El hecho resulta especialmente relevante porque, según han reportado medios independientes, el caso por el que estaba siendo investigada fue archivado, lo que no ha impedido que continúe siendo objeto de citaciones, amenazas y vigilancia por parte de la Seguridad del Estado.
En una publicación difundida en sus redes sociales, Anna relató que la “conclusión” del interrogatorio respondió a un “guion amistoso”, en el que los agentes mostraron aparente preocupación por su bienestar con el objetivo de ganarse su confianza. De acuerdo con su denuncia, la intención era que guardara silencio sobre sus posturas y, además, incorporarla a dinámicas vinculadas a la música como posible vía de control o influencia.
La joven explicó que durante el proceso también se utilizaron elementos personales como forma de presión.

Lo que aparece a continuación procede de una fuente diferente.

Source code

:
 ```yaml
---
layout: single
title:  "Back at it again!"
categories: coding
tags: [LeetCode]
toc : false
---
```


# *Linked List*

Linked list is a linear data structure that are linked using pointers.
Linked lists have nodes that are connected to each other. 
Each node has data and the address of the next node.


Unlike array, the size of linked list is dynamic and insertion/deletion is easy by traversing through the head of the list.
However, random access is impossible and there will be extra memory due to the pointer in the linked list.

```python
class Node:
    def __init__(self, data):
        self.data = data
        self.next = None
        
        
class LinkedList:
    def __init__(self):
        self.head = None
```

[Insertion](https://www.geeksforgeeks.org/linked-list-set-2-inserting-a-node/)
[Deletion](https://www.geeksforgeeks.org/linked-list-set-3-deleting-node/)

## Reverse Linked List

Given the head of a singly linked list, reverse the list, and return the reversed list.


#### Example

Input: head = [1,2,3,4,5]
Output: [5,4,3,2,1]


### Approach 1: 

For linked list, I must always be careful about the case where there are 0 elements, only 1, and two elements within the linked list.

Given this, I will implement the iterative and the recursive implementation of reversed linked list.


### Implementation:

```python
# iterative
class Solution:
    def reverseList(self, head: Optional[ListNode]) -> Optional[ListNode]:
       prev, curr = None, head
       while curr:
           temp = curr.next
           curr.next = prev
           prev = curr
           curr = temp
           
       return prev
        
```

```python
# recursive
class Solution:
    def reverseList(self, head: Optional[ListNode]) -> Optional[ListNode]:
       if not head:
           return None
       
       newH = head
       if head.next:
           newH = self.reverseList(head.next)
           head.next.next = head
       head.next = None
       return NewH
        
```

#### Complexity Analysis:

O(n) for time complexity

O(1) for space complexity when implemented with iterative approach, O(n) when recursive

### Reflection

Según describió, le plantearon la posibilidad de reunirse con su madre y su hermana o, en contraste, enfrentar consecuencias más graves como pasar su juventud en prisión.
El interrogatorio, además, se produjo bajo engaño. De acuerdo con otros reportes, Anna y su madre fueron citadas con el pretexto de firmar documentos relacionados precisamente con el archivo del proceso, tras lo cual la joven fue retenida a solas por agentes que nunca se identificaron formalmente.
Anna Sofía Benítez insistió en que no ha cometido delito alguno y rechazó cualquier vinculación con estructuras organizadas. “No soy líder de nada, ni pertenezco a nada”, afirmó, subrayando que sus acciones responden únicamente a sus convicciones personales.
Asimismo, defendió su derecho a expresarse libremente sobre la realidad del país. “Expresar mi posición política y mi pensamiento acerca de mi realidad en Cuba no es delito”, escribió, en un mensaje en el que también denunció el carácter represivo de estas prácticas.
La publicación concluye con una denuncia directa contra el sistema, al que responsabiliza por las presiones recibidas. Anna aseguró que lo ocurrido ha trascendido lo político para volverse personal, y sostuvo que este tipo de actuaciones evidencian una realidad que las autoridades intentan negar.
A pesar del archivo del caso, su situación refleja un patrón documentado por organizaciones y medios independientes: el uso de interrogatorios, amenazas e intentos de reclutamiento como mecanismos de control sobre ciudadanos que expresan públicamente sus opiniones en Cuba.